> [EXERCISE] Write out every line below that includes the word "void".

> [DATASET EXTRACT]
*** Block opens ***

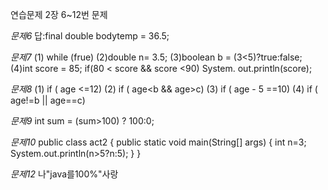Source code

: 연습문제 2장 6~12번 문제

*문제6*
답:final double bodytemp = 36.5;

*문제7*
(1) while (frue)
(2)double n= 3.5;
(3)boolean b = (3<5)?true:false;
(4)int score = 85;
     if(80 < score && score <90) System. out.println(score);

*문제8*
(1) if ( age <=12)
(2) if ( age<b && age>c)
(3) if ( age - 5 ==10)
(4) if ( age!=b || age==c)

*문제9*
int sum = (sum>100) ? 100:0;

*문제10*
public class act2 {
  public static void main(String[] args) {
     int n=3;
     System.out.println(n>5?n:5);
     }
}

*문제12*
나"java를100%"사랑

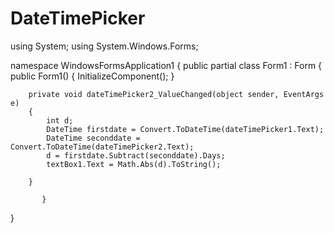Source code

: # DateTimePicker
using System;
using System.Windows.Forms;

namespace WindowsFormsApplication1
{
    public partial class Form1 : Form
    {
        public Form1()
        {
            InitializeComponent();
        }

        private void dateTimePicker2_ValueChanged(object sender, EventArgs e)
        {
            int d;
            DateTime firstdate = Convert.ToDateTime(dateTimePicker1.Text);
            DateTime seconddate = Convert.ToDateTime(dateTimePicker2.Text);
            d = firstdate.Subtract(seconddate).Days;
            textBox1.Text = Math.Abs(d).ToString();

        }

           }
}
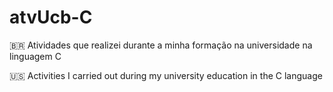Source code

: # atvUcb-C

🇧🇷 Atividades que realizei durante a minha formação na universidade na linguagem C

🇺🇸 Activities I carried out during my university education in the C language
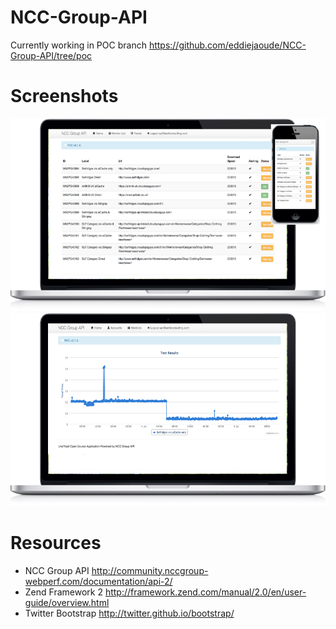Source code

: NCC-Group-API
=============

Currently working in POC branch https://github.com/eddiejaoude/NCC-Group-API/tree/poc

Screenshots
===========

![Screenshot 1](/screenshots/nccgroup-api-mac-iphone.png "Screenshot 1")
![Screenshot 2](/screenshots/nccgroup-api-mac-graph.png "Screenshot 2")


Resources
=========

* NCC Group API http://community.nccgroup-webperf.com/documentation/api-2/
* Zend Framework 2 http://framework.zend.com/manual/2.0/en/user-guide/overview.html
* Twitter Bootstrap http://twitter.github.io/bootstrap/
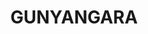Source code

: ---
lastmod: '2025-04-06T06:05:19+00:00'
latitude: -12.21424182
layout: suburb
longitude: 136.7083085
postcode: 0880
state: NT
title: GUNYANGARA
url: /nt/gunyangara/
---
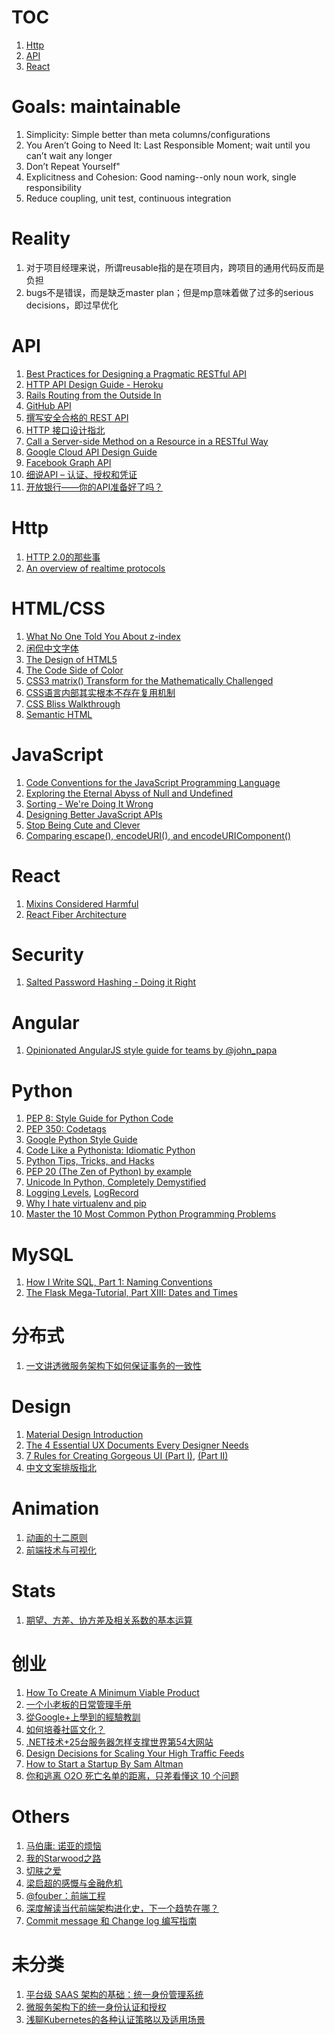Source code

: TOC
==

1. [Http](#user-content-http)
2. [API](#user-content-api)
3. [React](#user-content-react)

Goals: maintainable
==

1. Simplicity: Simple better than meta columns/configurations
2. You Aren’t Going to Need It: Last Responsible Moment; wait until you can’t wait any longer
3. Don’t Repeat Yourself"
4. Explicitness and Cohesion: Good naming--only noun work, single responsibility
6. Reduce coupling, unit test, continuous integration

Reality
==

1. 对于项目经理来说，所谓reusable指的是在项目内，跨项目的通用代码反而是负担
2. bugs不是错误，而是缺乏master plan；但是mp意味着做了过多的serious decisions，即过早优化

API
==

1. [Best Practices for Designing a Pragmatic RESTful API](http://www.vinaysahni.com/best-practices-for-a-pragmatic-restful-api)
2. [HTTP API Design Guide - Heroku](https://geemus.gitbooks.io/http-api-design/content/en/)
3. [Rails Routing from the Outside In](http://guides.rubyonrails.org/routing.html)
4. [GitHub API](https://developer.github.com/v3/)
5. [撰写安全合格的 REST API](https://zhuanlan.zhihu.com/p/20034107)
6. [HTTP 接口设计指北](https://github.com/bolasblack/http-api-guide)
7. [Call a Server-side Method on a Resource in a RESTful Way](http://stackoverflow.com/questions/16877968/call-a-server-side-method-on-a-resource-in-a-restful-way)
8. [Google Cloud API Design Guide](https://cloud.google.com/apis/design/)
9. [Facebook Graph API](https://developers.facebook.com/docs/graph-api)
10. [细说API – 认证、授权和凭证](https://insights.thoughtworks.cn/api-2/)
11. [开放银行——你的API准备好了吗？](https://insights.thoughtworks.cn/open-banking-api/)

Http
==

1. [HTTP 2.0的那些事](http://mrpeak.cn/blog/http2/)
2. [An overview of realtime protocols](https://deepstreamhub.com/blog/an-overview-of-realtime-protocols/)

HTML/CSS
==

1. [What No One Told You About z-index](http://philipwalton.com/articles/what-no-one-told-you-about-z-index/)
2. [闲侃中文字体](http://www.bimuyu.com/blog/archives/125779129.shtml)
3. [The Design of HTML5](http://adactio.com/articles/1704/)
4. [The Code Side of Color](http://coding.smashingmagazine.com/2012/10/04/the-code-side-of-color/)
5. [CSS3 matrix() Transform for the Mathematically Challenged](http://www.useragentman.com/blog/2011/01/07/css3-matrix-transform-for-the-mathematically-challenged/)
6. [CSS语言内部其实根本不存在复用机制](http://www.zhihu.com/question/20658520/answer/15770608)
7. [CSS Bliss Walkthrough](http://gilbox.github.io/css-bliss/walkthrough/release/)
8. [Semantic HTML](http://justineo.github.io/slideshows/semantic-html/#/)

JavaScript
==

1. [Code Conventions for the JavaScript Programming Language](http://javascript.crockford.com/code.html)
2. [Exploring the Eternal Abyss of Null and Undefined](http://ryanmorr.com/exploring-the-eternal-abyss-of-null-and-undefined/)
3. [Sorting - We're Doing It Wrong](http://blog.rodneyrehm.de/archives/14-Sorting-Were-Doing-It-Wrong.html)
4. [Designing Better JavaScript APIs](http://coding.smashingmagazine.com/2012/10/09/designing-javascript-apis-usability/)
5. [Stop Being Cute and Clever](http://lucumr.pocoo.org/2013/12/9/stop-being-clever/)
6. [Comparing escape(), encodeURI(), and encodeURIComponent()](http://xkr.us/articles/javascript/encode-compare/)

React
==

1. [Mixins Considered Harmful](https://facebook.github.io/react/blog/2016/07/13/mixins-considered-harmful.html)
2. [React Fiber Architecture](https://github.com/acdlite/react-fiber-architecture)

Security
==

1. [Salted Password Hashing - Doing it Right](https://crackstation.net/hashing-security.htm)

Angular
==

1. [Opinionated AngularJS style guide for teams by @john_papa](https://github.com/johnpapa/angularjs-styleguide)

Python
==

1. [PEP 8: Style Guide for Python Code](http://legacy.python.org/dev/peps/pep-0008/)
2. [PEP 350: Codetags](http://legacy.python.org/dev/peps/pep-0350/)
3. [Google Python Style Guide](http://google-styleguide.googlecode.com/svn/trunk/pyguide.html)
4. [Code Like a Pythonista: Idiomatic Python](http://python.net/~goodger/projects/pycon/2007/idiomatic/handout.html)
5. [Python Tips, Tricks, and Hacks](http://www.siafoo.net/article/52)
6. [PEP 20 (The Zen of Python) by example](http://artifex.org/~hblanks/talks/2011/pep20_by_example.py.txt)
7. [Unicode In Python, Completely Demystified](http://farmdev.com/talks/unicode/)
8. [Logging Levels](https://docs.python.org/2/howto/logging.html#when-to-use-logging), [LogRecord](https://docs.python.org/2/library/logging.html#logrecord-objects)
9. [Why I hate virtualenv and pip](https://pythonrants.wordpress.com/2013/12/06/why-i-hate-virtualenv-and-pip/)
10. [Master the 10 Most Common Python Programming Problems](http://www.toptal.com/python/top-10-mistakes-that-python-programmers-make)

MySQL
==

1. [How I Write SQL, Part 1: Naming Conventions](https://launchbylunch.com/posts/2014/Feb/16/sql-naming-conventions/)
2. [The Flask Mega-Tutorial, Part XIII: Dates and Times](http://blog.miguelgrinberg.com/post/the-flask-mega-tutorial-part-xiii-dates-and-times)

分布式
==

1. [一文讲透微服务架构下如何保证事务的一致性](https://www.infoq.cn/article/THMgMFVQvpWp9yrrxpMW)

Design
==

1. [Material Design Introduction](https://www.google.com/design/spec/material-design/introduction.html)
2. [The 4 Essential UX Documents Every Designer Needs](http://designmodo.com/ux-documents/)
3. [7 Rules for Creating Gorgeous UI (Part I)](https://medium.com/@erikdkennedy/7-rules-for-creating-gorgeous-ui-part-1-559d4e805cda#.sizyu0gqs), [(Part II)](https://medium.com/@erikdkennedy/7-rules-for-creating-gorgeous-ui-part-2-430de537ba96#.gbhkh41ps)
4. [中文文案排版指北](https://github.com/sparanoid/chinese-copywriting-guidelines)

Animation
==

1. [动画的十二原则](http://www.jianshu.com/p/1858a8733ba3)
2. [前端技术与可视化](http://pissang.github.io/slides/topics/jsconf2015_2/?tip#0~-1)

Stats
==

1. [期望、方差、协方差及相关系数的基本运算](http://blog.codinglabs.org/articles/basic-statistics-calculate.html)

创业
==

1. [How To Create A Minimum Viable Product](http://techcrunch.com/2012/07/13/how-to-create-a-minimum-viable-product)
2. [一个小老板的日常管理手册](http://hugo.wutongshu.org/post/421.html)
3. [從Google+上學到的經驗教訓](http://jianshu.io/p/b9d6ec4d4477)
4. [如何培養社區文化？](http://jianshu.io/p/79433916d23c)
5. [.NET技术+25台服务器怎样支撑世界第54大网站](http://www.csdn.net/article/2014-07-22/2820774-stackoverflow-update-560m-pageviews-a-month-25-servers)
6. [Design Decisions for Scaling Your High Traffic Feeds](http://highscalability.com/blog/2013/10/28/design-decisions-for-scaling-your-high-traffic-feeds.html)
7. [How to Start a Startup By Sam Altman](http://startupclass.samaltman.com/)
8. [你和逃离 O2O 死亡名单的距离，只差看懂这 10 个问题](http://36kr.com/p/5039109.html)

Others
==

1. [马伯庸: 诺亚的烦恼](http://blog.sina.com.cn/s/blog_561ee47501000bcv.html)
2. [我的Starwood之路](http://topic.yingjiesheng.com/starwoodhotels/jingyan/0F92163592009.html)
3. [切肤之爱](http://bbs.tianya.cn/post-16-611101-1.shtml)
4. [梁启超的感慨与金融危机](http://blog.ifeng.com/article/1821073.html)
5. [@fouber：前端工程](https://github.com/fouber/blog/issues)
6. [深度解读当代前端架构进化史，下一个趋势在哪？](https://mp.weixin.qq.com/s?__biz=MzUxMzcxMzE5Ng==&mid=2247492611&idx=1&sn=1cb8a1e8815bbc25710fef4a0959680f)
7. [Commit message 和 Change log 编写指南](http://www.ruanyifeng.com/blog/2016/01/commit_message_change_log.html)

未分类
==

1. [平台级 SAAS 架构的基础：统一身份管理系统](https://www.jianshu.com/p/990d8acfdb69)
2. [微服务架构下的统一身份认证和授权](https://www.jianshu.com/p/2571f6a4e192)
3. [浅聊Kubernetes的各种认证策略以及适用场景](http://dockone.io/article/9561)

*** Block closes ***

> [YOUR RESPONSE]
  public static void main(String[] args) {
        private void dateTimePicker2_ValueChanged(object sender, EventArgs e)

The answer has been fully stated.